Does every first name have Census demographic data?
No. The public Census first-name release only includes names that met the Bureau's publication rules, so many rarer names in the SSA files have no Census demographic snapshot. When that happens, the SSA trend, gender history, and state sections still appear, but the 2020 Census demographic sections are omitted.
What does the SSA popularity chart show?
The chart tracks births, not the number of people alive with the name today. Each point shows how many babies were given the name Nian in that year.
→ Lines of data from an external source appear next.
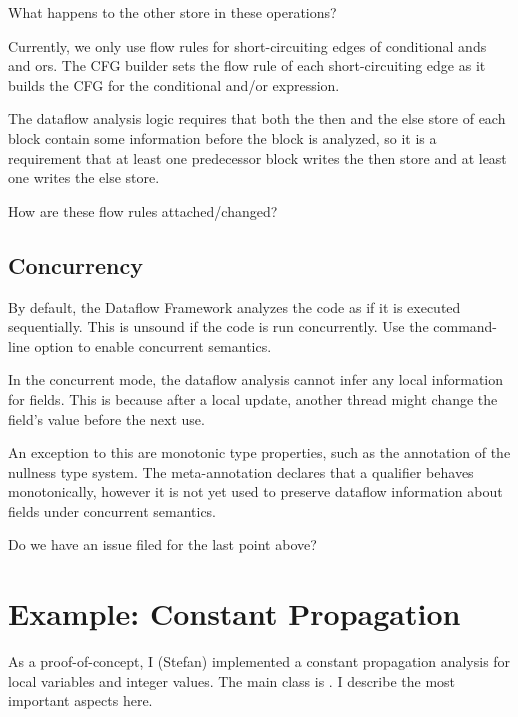 \begin{workinprogress}
What happens to the other store in these operations?
\end{workinprogress}

Currently, we only use flow rules for short-circuiting edges of
conditional ands and ors.  The CFG builder sets the flow rule of each
short-circuiting edge as it builds the CFG for the conditional and/or
expression.

The dataflow analysis logic requires that both the then and the else
store of each block contain some information before the block is
analyzed, so it is a requirement that at least one predecessor block
writes the then store and at least one writes the else store.

\begin{workinprogress}
How are these flow rules attached/changed?
\end{workinprogress}


\subsection{Concurrency}

By default, the Dataflow Framework analyzes the code as if it is
executed sequentially.  This is unsound if the code is run
concurrently.  Use the  command-line
option to enable concurrent semantics.

In the concurrent mode, the dataflow analysis cannot infer any
local information for fields.  This is because after a local update,
another thread might change the field's value before the next use.

An exception to this are monotonic type properties, such as the
 annotation of the nullness type system.  The
meta-annotation  declares that a qualifier
behaves monotonically, however it is not yet used to preserve dataflow
information about fields under concurrent semantics.

\begin{workinprogress}
Do we have an issue filed for the last point above?
\end{workinprogress}


\section{Example: Constant Propagation}

As a proof-of-concept, I (Stefan) implemented a constant propagation
analysis for local variables and integer values.  The main class is
.  I
describe the most important aspects here.

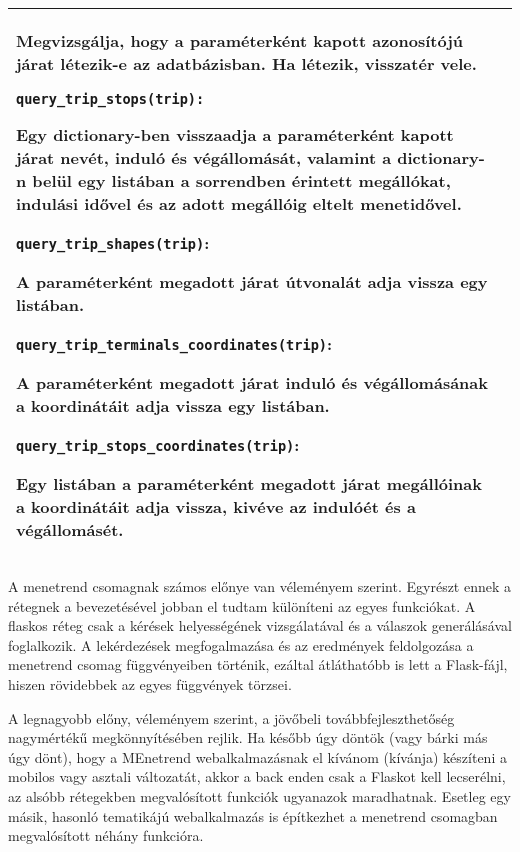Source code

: \begin{longtable}{|p{4.5cm}|p{9cm}|}
Megvizsgálja, hogy a paraméterként kapott azonosítójú járat létezik-e az adatbázisban. Ha létezik, visszatér vele.

\bigskip

\texttt{query\_trip\_stops(trip):}

Egy dictionary-ben visszaadja a paraméterként kapott járat nevét, induló és végállomását, valamint a dictionary-n belül egy listában a sorrendben érintett megállókat, indulási idővel és az adott megállóig eltelt menetidővel.

\bigskip

\texttt{query\_trip\_shapes(trip)}:

A paraméterként megadott járat útvonalát adja vissza egy listában.

\bigskip

\texttt{query\_trip\_terminals\_coordinates(trip)}:

A paraméterként megadott járat induló és végállomásának a koordinátáit adja vissza egy listában.

\bigskip

\texttt{query\_trip\_stops\_coordinates(trip)}:

Egy listában a paraméterként megadott járat megállóinak a koordinátáit adja vissza, kivéve az indulóét és a végállomásét.
\\
\hline
\end{longtable}

A menetrend csomagnak számos előnye van véleményem szerint. Egyrészt ennek a rétegnek a bevezetésével jobban el tudtam különíteni az egyes funkciókat. A flaskos réteg csak a kérések helyességének vizsgálatával és a válaszok generálásával foglalkozik. A lekérdezések megfogalmazása és az eredmények feldolgozása a menetrend csomag függvényeiben történik, ezáltal átláthatóbb is lett a Flask-fájl, hiszen rövidebbek az egyes függvények törzsei.

\newpage

A legnagyobb előny, véleményem szerint, a jövőbeli továbbfejleszthetőség nagymértékű megkönnyítésében rejlik. Ha később úgy döntök (vagy bárki más úgy dönt), hogy a MEnetrend webalkalmazásnak el kívánom (kívánja) készíteni a mobilos vagy asztali változatát, akkor a back enden csak a Flaskot kell lecserélni, az alsóbb rétegekben megvalósított funkciók ugyanazok maradhatnak. Esetleg egy másik, hasonló tematikájú webalkalmazás is építkezhet a menetrend csomagban megvalósított néhány funkcióra.


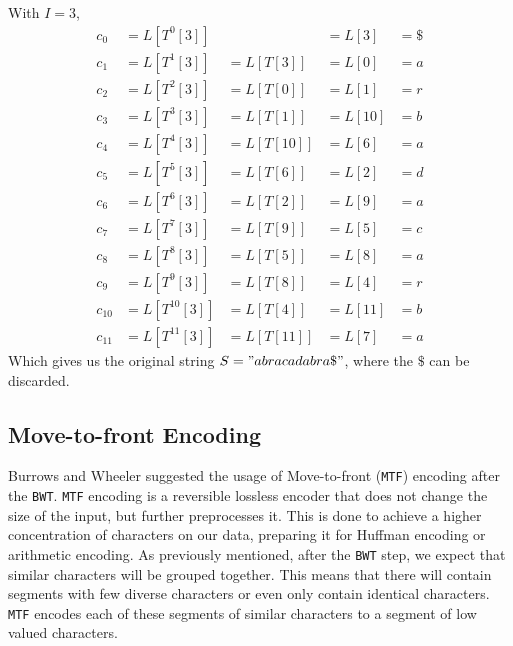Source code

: \documentclass{article}
\begin{document}
With \(I=3\), 
\begin{align*}
    c_0 &= L[T^{0}[3]] & &= L[3] &= \$ \\
    c_1 &= L[T^{1}[3]] &= L[T[3]] &= L[0] &= a \\
    c_2 &= L[T^{2}[3]] &= L[T[0]] &= L[1] &= r \\
    c_3 &= L[T^{3}[3]] &= L[T[1]] &= L[10] &= b \\
    c_4 &= L[T^{4}[3]] &= L[T[10]] &= L[6] &= a \\
    c_5 &= L[T^{5}[3]] &= L[T[6]] &= L[2] &= d \\
    c_6 &= L[T^{6}[3]] &= L[T[2]] &= L[9] &= a \\
    c_7 &= L[T^{7}[3]] &= L[T[9]] &= L[5] &= c \\
    c_8 &= L[T^{8}[3]] &= L[T[5]] &= L[8] &= a \\
    c_9 &= L[T^{9}[3]] &= L[T[8]] &= L[4] &= r \\
    c_{10} &= L[T^{10}[3]] &= L[T[4]] &= L[11] &= b \\
    c_{11} &= L[T^{11}[3]] &= L[T[11]] &= L[7] &= a
\end{align*}
Which gives us the original string \(S="abracadabra\$"\), where the \(\$\) can be discarded.

\subsection{Move-to-front Encoding}\label{sectionMTF}

Burrows and Wheeler suggested the usage of Move-to-front (\texttt{MTF}) encoding after the \texttt{BWT}. \texttt{MTF} encoding is a reversible lossless encoder that does not change the size of the input, but further preprocesses it.
This is done to achieve a higher concentration of characters on our data, preparing it for Huffman encoding or arithmetic encoding. As previously mentioned, after the \texttt{BWT} step, we expect that similar characters will be grouped together. This means that there will contain segments with few diverse characters or even only contain identical characters. \texttt{MTF} encodes each of these segments of similar characters to a segment of low valued characters.
\end{document}
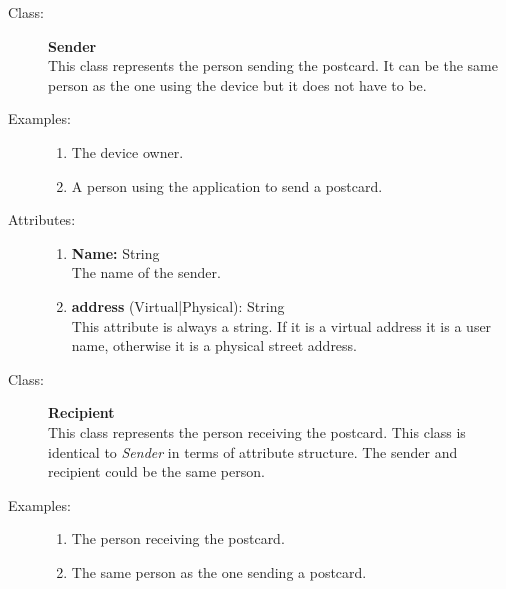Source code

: \documentclass[10pt,a4paper]{article}
\begin{document}
\begin{description}
\item[Class:] \textbf{Sender} \hfill \\
This class represents the person sending the postcard. It can be the same person as the one using the device but it does not have to be.

\item[Examples:] \hfill
\begin{enumerate}
\item The device owner.
\item A person using the application to send a postcard.
\end{enumerate}

\item[Attributes:] \hfill
\begin{enumerate}
\item \textbf{Name:} String \hfill \\The name of the sender. 
\item \textbf{address} (Virtual|Physical): String \hfill \\This attribute is always a string. If it is a virtual address it is a user name, otherwise it is a physical street address. 
\end{enumerate}
\end{description}

\hrulefill

\begin{description}
\item[Class:] \textbf{Recipient} \hfill \\
This class represents the person receiving the postcard. This class is identical to \textit{Sender} in terms of attribute structure. The sender and recipient could be the same person.

\item[Examples:] \hfill
\begin{enumerate}
\item The person receiving the postcard.
\item The same person as the one sending a postcard.
\end{enumerate}
\end{description}

\hrulefill
\end{document}

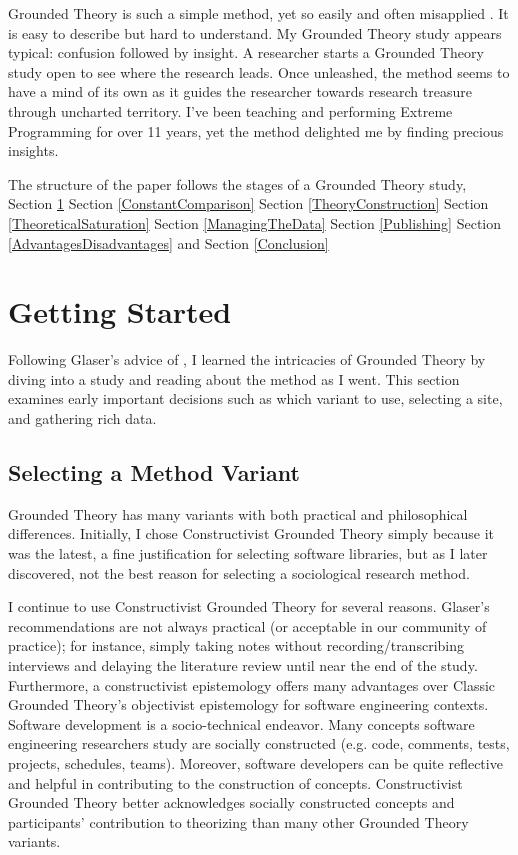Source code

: Grounded Theory is such a simple method, yet so easily and often misapplied \cite{StolGroundedTheory}. It is easy to describe but hard to understand. My Grounded Theory study appears typical: confusion followed by insight. A researcher starts a Grounded Theory study open to see where the research leads. Once unleashed, the method seems to have a mind of its own as it guides the researcher towards research treasure through uncharted territory. I've been teaching and performing Extreme Programming for over 11 years, yet the method delighted me by finding precious insights. 

The structure of the paper follows the stages of a Grounded Theory study, Section \ref{GettingStarted}  Section \ref{ConstantComparison}  Section \ref{TheoryConstruction}  Section \ref{TheoreticalSaturation}   Section \ref{ManagingTheData}   Section \ref{Publishing}  Section \ref{AdvantagesDisadvantages}  and  Section \ref{Conclusion} 
\section{Getting Started}
\label{GettingStarted}

Following Glaser's advice of  \cite{GlaserIssues}, I learned the intricacies of Grounded Theory by diving into a study and reading about the method as I went. This section examines early important decisions such as which variant to use, selecting a site, and gathering rich data.
\subsection{Selecting a Method Variant}
Grounded Theory has many variants with both practical and philosophical differences. Initially, I chose Constructivist Grounded Theory simply because it was the latest, a fine justification for selecting software libraries, but as I later discovered, not the best reason for selecting a sociological research method. 

I continue to use Constructivist Grounded Theory for several reasons. Glaser's recommendations are not always practical (or acceptable in our community of practice); for instance, simply taking notes without recording/transcribing interviews and delaying the literature review until near the end of the study. Furthermore, a constructivist epistemology offers many advantages over Classic Grounded Theory's objectivist epistemology for software engineering contexts. Software development is a socio-technical endeavor. Many concepts software engineering researchers study are socially constructed (e.g. code, comments, tests, projects, schedules, teams). Moreover, software developers can be quite reflective and helpful in contributing to the construction of concepts. Constructivist Grounded Theory better acknowledges socially constructed concepts and participants' contribution to theorizing than many other Grounded Theory variants. 

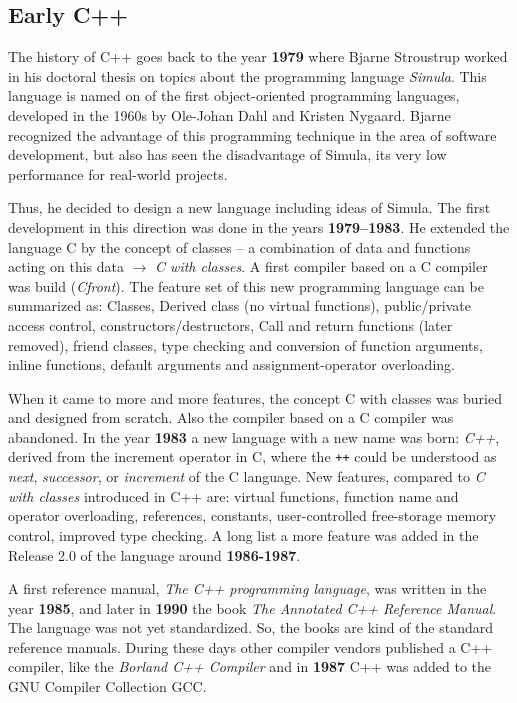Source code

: \subsection{Early C++}
The history of C++ goes back to the year \textbf{1979} where Bjarne Stroustrup worked in his doctoral thesis on topics about the
programming language \emph{Simula}. This language is named on of the first object-oriented programming languages, developed in the
1960s by Ole-Johan Dahl and Kristen Nygaard. Bjarne recognized the advantage of this programming technique in the area of software
development, but also has seen the disadvantage of Simula, its very low performance for real-world projects.

Thus, he decided to design a new language including ideas of Simula. The first development in this direction was done in the years
\textbf{1979--1983}. He extended the language C by the concept of classes -- a combination of data and functions acting on this data
$\rightarrow$ \textit{C with classes}. A first compiler based on a C compiler was build (\textit{Cfront}). The feature set of this new
programming language can be summarized as: Classes, Derived class (no virtual functions), public/private access control,
constructors/destructors, Call and return functions (later removed), friend classes, type checking and conversion of function arguments,
inline functions, default arguments and assignment-operator overloading.

When it came to more and more features, the concept C with classes was buried and designed from scratch. Also the compiler based on a C compiler
was abandoned. In the year \textbf{1983} a new language with a new name was born: \textit{C++}, derived from the increment operator in C,
where the \texttt{++} could be understood as \emph{next}, \emph{successor}, or \emph{increment} of the C language. New features, compared
to \emph{C with classes} introduced in C++ are: virtual functions, function name and operator overloading, references, constants,
user-controlled free-storage memory control, improved type checking. A long list a more feature was added in the Release 2.0 of the language
around \textbf{1986-1987}.

A first reference manual, \textit{The C++ programming language}, was written in the year \textbf{1985}, and later in \textbf{1990} the book
\textit{The Annotated C++ Reference Manual}. The language was not yet standardized. So, the books are kind of the standard reference manuals.
During these days other compiler vendors published a C++ compiler, like  the \textit{Borland C++ Compiler} and in \textbf{1987} C++ was added
to the GNU Compiler Collection GCC.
That makes it useful for spotting when the name rose, peaked, or faded.
Is Nian a female name?
Yes, 58.3% of people registered as Nian in the SSA data are female. You can see the full per-sex comparison in the gender distribution section above, which includes the latest year rank, birth count, and peak year for each sex.
Is Nian still being used today?
Yes. The SSA still recorded Nian in 2024, and the page above shows its latest-year rank where available. A name can be well past its peak and still remain in steady use, especially if it built up a large population over earlier decades.
Why can a name have a lot of living bearers even if it is not trendy now?
Because living-bearer counts and current baby-name popularity measure different things. A name like Nian can build up a very large population over many decades, even if fewer parents are choosing it now than they did at its peak.
Where does this data come from?
First-name figures come from the Social Security Administration's national baby name files, which cover every name on a birth certificate from 1880 to 2024. Living-bearer estimates layer in CDC actuarial life tables broken out by sex to account for mortality. The population baseline (342,754,338) is the Census Bureau's latest national estimate. You can read the full calculation on our methodology page.
How many people are named Nian?
For a faster, more casual read, check HowManyOfMe.org — our sister site built around that single question.